=== REQUIRED WORK ===
Search the data below, and report every line in which "create" occurs.
━━━━━━━━━━━━━━━━━━━━━━━━━━━━━━
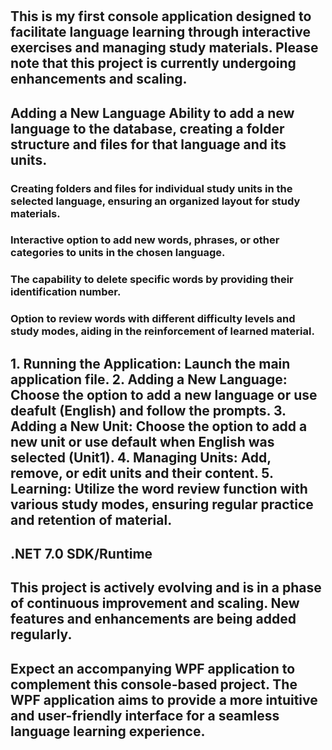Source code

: 
<h1 LanguageApp />

<h2 Language Learning Console Application />
This is my first console application designed to facilitate language learning through interactive exercises and managing study materials. Please note that this project is currently undergoing enhancements and scaling.

<h2 Features />
Adding a New Language
Ability to add a new language to the database, creating a folder structure and files for that language and its units.

<h3 dding Units />
Creating folders and files for individual study units in the selected language, ensuring an organized layout for study materials.

<h3 Adding Words,Phrases,Categories />
Interactive option to add new words, phrases, or other categories to units in the chosen language.

<h3 Deleting Words />
The capability to delete specific words by providing their identification number.

<h3 Word Review />
Option to review words with different difficulty levels and study modes, aiding in the reinforcement of learned material.

 <h2 Instructions/>
1. Running the Application: Launch the main application file.
2. Adding a New Language: Choose the option to add a new language or use deafult (English) and follow the prompts.
3. Adding a New Unit: Choose the option to add a new unit or use default when English was selected (Unit1).
4. Managing Units: Add, remove, or edit units and their content.
5. Learning: Utilize the word review function with various study modes, ensuring regular practice and retention of material.

<h2 System Requirements/>
.NET 7.0 SDK/Runtime

<h2 Project Status />
This project is actively evolving and is in a phase of continuous improvement and scaling. New features and enhancements are being added regularly.

<h2 Future Development - WPF Application />
Expect an accompanying WPF application to complement this console-based project. The WPF application aims to provide a more intuitive and user-friendly interface for a seamless language learning experience.

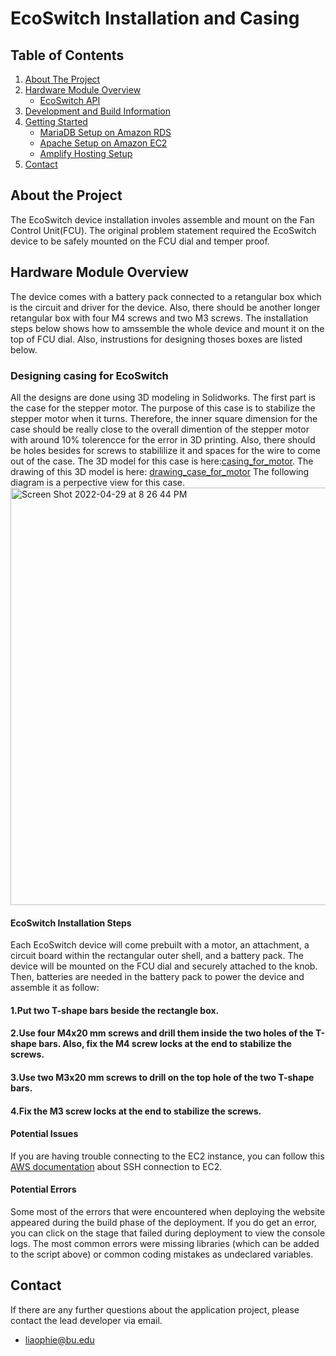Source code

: # EcoSwitch Installation and Casing
## Table of Contents
  <ol>
    <li>
      <a href="#about-the-project">About The Project</a>
    </li>
    <li>
      <a href="#hardware-module-overview">Hardware Module Overview</a>
      <ul>
        <li><a href="#ecoswitch-api">EcoSwitch API</a></li>
      </ul>
    </li>
    <li>
      <a href="#development-and-build-information">Development and Build Information</a>
    </li>
    <li>
      <a href="#getting-started">Getting Started</a>
      <ul>
        <li><a href="#mariadb-setup-on-amazon-rds">MariaDB Setup on Amazon RDS</a></li>
        <li><a href="#apache-setup-on-amazon-ec2">Apache Setup on Amazon EC2</a></li>
        <li><a href="#amplify-hosting-setup">Amplify Hosting Setup</a></li>
      </ul>
    </li>
  <li>
      <a href="#contact">Contact</a>
    </li>
  </ol>

## About the Project
The EcoSwitch device installation involes assemble and mount on the Fan Control Unit(FCU). The original problem statement required the EcoSwitch device to be safely mounted on the FCU dial and temper proof. 

## Hardware Module Overview
The device comes with a battery pack connected to a retangular box which is the circuit and driver for the device. Also, there should be another longer retangular box with four M4 screws and two M3 screws. The installation steps below shows how to amssemble the whole device and mount it on the top of FCU dial. Also, instrustions for designing thoses boxes are listed below.
### Designing casing for EcoSwitch
All the designs are done using 3D modeling in Solidworks. The first part is the case for the stepper motor. The purpose of this case is to stabilize the stepper motor when it turns. Therefore, the inner square  dimension for the case should be really close to the overall dimention of the stepper motor with around 10% tolerencce for the error in 3D printing. Also, there should be holes besides for screws to stabililize it and spaces for the wire to come out of the case. The 3D model for this case is here:<a href="https://github.com/mharkess/EcoSwitch/blob/main/EcoSwitch_Casing_and_install/Part1.SLDPRT">casing_for_motor</a>. The drawing of this 3D model is here: <a href="https://github.com/mharkess/EcoSwitch/blob/main/EcoSwitch_Casing_and_install/Part1_draw.SLDDRW">drawing_case_for_motor</a>
The following diagram is a perpective view for this case.
<img width="668" alt="Screen Shot 2022-04-29 at 8 26 44 PM" src="https://user-images.githubusercontent.com/90203309/166083251-9bbdfed4-f2da-4a0c-9ff0-239c50839130.png">

#### EcoSwitch Installation Steps
Each EcoSwitch device will come prebuilt with a motor, an attachment, a circuit board within the rectangular outer shell, and a battery pack. The device will be mounted on the FCU dial and securely attached to the knob. Then, batteries are needed in the battery pack to power the device and assemble it as follow:
#### 1.Put two T-shape bars beside the rectangle box. 
#### 2.Use four M4x20 mm screws and drill them inside the two holes of the T-shape bars. Also, fix the M4 screw locks at the end to stabilize the screws.
#### 3.Use two M3x20 mm screws to drill on the top hole of the two T-shape bars.
#### 4.Fix the M3 screw locks at the end to stabilize the screws.



#### Potential Issues
If you are having trouble connecting to the EC2 instance, you can follow this [AWS documentation](https://docs.aws.amazon.com/AWSEC2/latest/UserGuide/AccessingInstancesLinux.html) about SSH connection to EC2.
 

#### Potential Errors
Some most of the errors that were encountered when deploying the website appeared during the build phase of the deployment. If you do get an error, you can click on the stage that failed during deployment to view the console logs. The most common errors were missing libraries (which can be added to the script above) or common coding mistakes as undeclared variables.  

## Contact
If there are any further questions about the application project, please contact the lead developer via email.
* liaophie@bu.edu
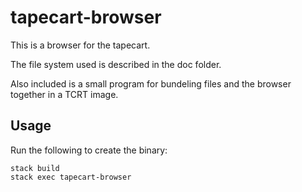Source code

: tapecart-browser
================

This is a browser for the tapecart.

The file system used is described in the doc folder.

Also included is a small program for bundeling files
and the browser together in a TCRT image.


Usage
-----

Run the following to create the binary:

    stack build
    stack exec tapecart-browser
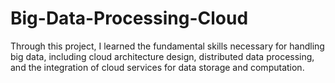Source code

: # Big-Data-Processing-Cloud
Through this project, I learned the fundamental skills necessary for handling big data, including cloud architecture design, distributed data processing, and the integration of cloud services for data storage and computation.

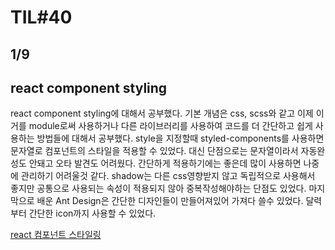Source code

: # TIL#40
## 1/9

## react component styling
react component styling에 대해서 공부했다. 기본 개념은 css, scss와 같고 이제 이거를 module로써 사용하거나 다른 라이브러리를 사용하여 코드를 더 간단하고 쉽게 사용하는 방법들에 대해서 공부했다. style을 지정할때 styled-components를 사용하면 문자열로 컴포넌트의 스타일을 적용할 수 있었다. 대신 단점으로는 문자열이라서 자동완성도 안돼고 오타 발견도 어려웠다. 간단하게 적용하기에는 좋은데 많이 사용하면 나중에 관리하기 어려울것 같다. shadow는 다른 css영향받지 않고 독립적으로 사용해서 좋지만 공통으로 사용되는 속성이 적용되지 않아 중복작성해야하는 단점도 있었다. 마지막으로 배운 Ant Design은 간단한 디자인들이 만들어져있어 가져다 쓸수 있었다. 달력부터 간단한 icon까지 사용할 수 있었다. 

[react 컴포넌트 스타일링](https://github.com/mrlee323/TIL/blob/main/React/react_component_styling.md)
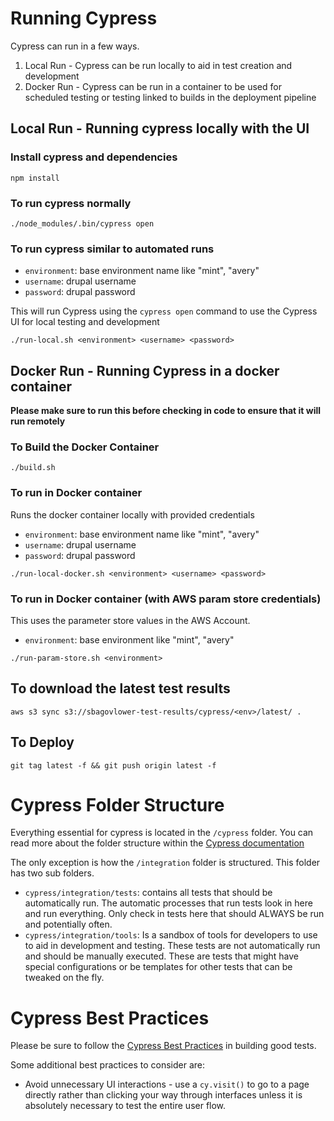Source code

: # Running Cypress
Cypress can run in a few ways.  

1. Local Run - Cypress can be run locally to aid in test creation and development
1. Docker Run - Cypress can be run in a container to be used for scheduled testing or testing linked to builds in the deployment pipeline

## Local Run - Running cypress locally with the UI

### Install cypress and dependencies

`npm install`

### To run cypress normally
`./node_modules/.bin/cypress open`

### To run cypress similar to automated runs
* `environment`: base environment name like "mint", "avery"
* `username`: drupal username
* `password`: drupal password

This will run Cypress using the `cypress open` command to use the Cypress UI for local testing and development

`./run-local.sh <environment> <username> <password>`

## Docker Run - Running Cypress in a docker container
**Please make sure to run this before checking in code to ensure that it will run remotely**
### To Build the Docker Container
`./build.sh`

### To run in Docker container
Runs the docker container locally with provided credentials
* `environment`: base environment name like "mint", "avery"
* `username`: drupal username
* `password`: drupal password


`./run-local-docker.sh <environment> <username> <password>`

### To run in Docker container (with AWS param store credentials)

This uses the parameter store values in the AWS Account. 

* `environment`: base environment like "mint", "avery"

`./run-param-store.sh <environment>`


## To download the latest test results
`aws s3 sync s3://sbagovlower-test-results/cypress/<env>/latest/ .`

## To Deploy
`git tag latest -f && git push origin latest -f`

# Cypress Folder Structure
Everything essential for cypress is located in the `/cypress` folder.  You can read more about the folder structure within the [Cypress documentation](https://docs.cypress.io/guides/core-concepts/writing-and-organizing-tests.html#Folder-Structure)

The only exception is how the `/integration` folder is structured.  This folder has two sub folders.
* `cypress/integration/tests`: contains all tests that should be automatically run.  The automatic processes that run tests look in here and run everything.  Only check in tests here that should ALWAYS be run and potentially often.
* `cypress/integration/tools`: Is a sandbox of tools for developers to use to aid in development and testing.  These tests are not automatically run and should be manually executed.  These are tests that might have special configurations or be templates for other tests that can be tweaked on the fly.

# Cypress Best Practices
Please be sure to follow the [Cypress Best Practices](https://docs.cypress.io/guides/references/best-practices.html) in building good tests.

Some additional best practices to consider are:
* Avoid unnecessary UI interactions - use a `cy.visit()` to go to a page directly rather than clicking your way through interfaces unless it is absolutely necessary to test the entire user flow.
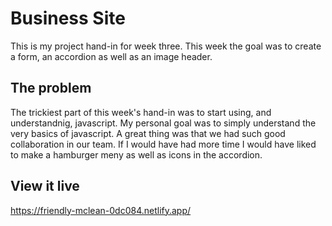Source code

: # Business Site

This is my project hand-in for week three. This week the goal was to create a form, an accordion as well as an image header. 

## The problem

The trickiest part of this week's hand-in was to start using, and understandnig, javascript. My personal goal was to simply understand the very basics of javascript. A great thing was that we had such good collaboration in our team. If I would have had more time I would have liked to make a hamburger meny as well as icons in the accordion. 

## View it live
https://friendly-mclean-0dc084.netlify.app/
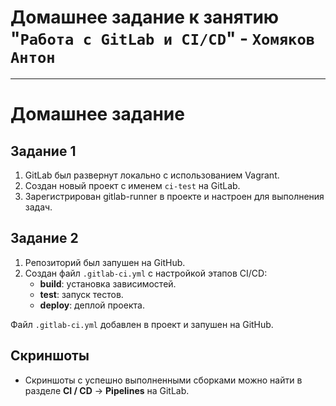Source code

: # Домашнее задание к занятию "`Работа с GitLab и CI/CD`" - `Хомяков Антон`

---

# Домашнее задание

## Задание 1

1. GitLab был развернут локально с использованием Vagrant.
2. Создан новый проект с именем `ci-test` на GitLab.
3. Зарегистрирован gitlab-runner в проекте и настроен для выполнения задач.

## Задание 2

1. Репозиторий был запушен на GitHub.
2. Создан файл `.gitlab-ci.yml` с настройкой этапов CI/CD:
   - **build**: установка зависимостей.
   - **test**: запуск тестов.
   - **deploy**: деплой проекта.
   
Файл `.gitlab-ci.yml` добавлен в проект и запушен на GitHub.

## Скриншоты

- Скриншоты с успешно выполненными сборками можно найти в разделе **CI / CD** -> **Pipelines** на GitLab.

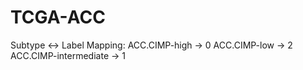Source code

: # TCGA-ACC

Subtype ↔ Label Mapping:
ACC.CIMP-high -> 0
ACC.CIMP-low -> 2
ACC.CIMP-intermediate -> 1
━━━━━━━━━━━━━━━━━━━━━━━━━━━━━━
=== WRITTEN REPLY ===
Run the following to create the binary:
This is my project hand-in for week three. This week the goal was to create a form, an accordion as well as an image header. 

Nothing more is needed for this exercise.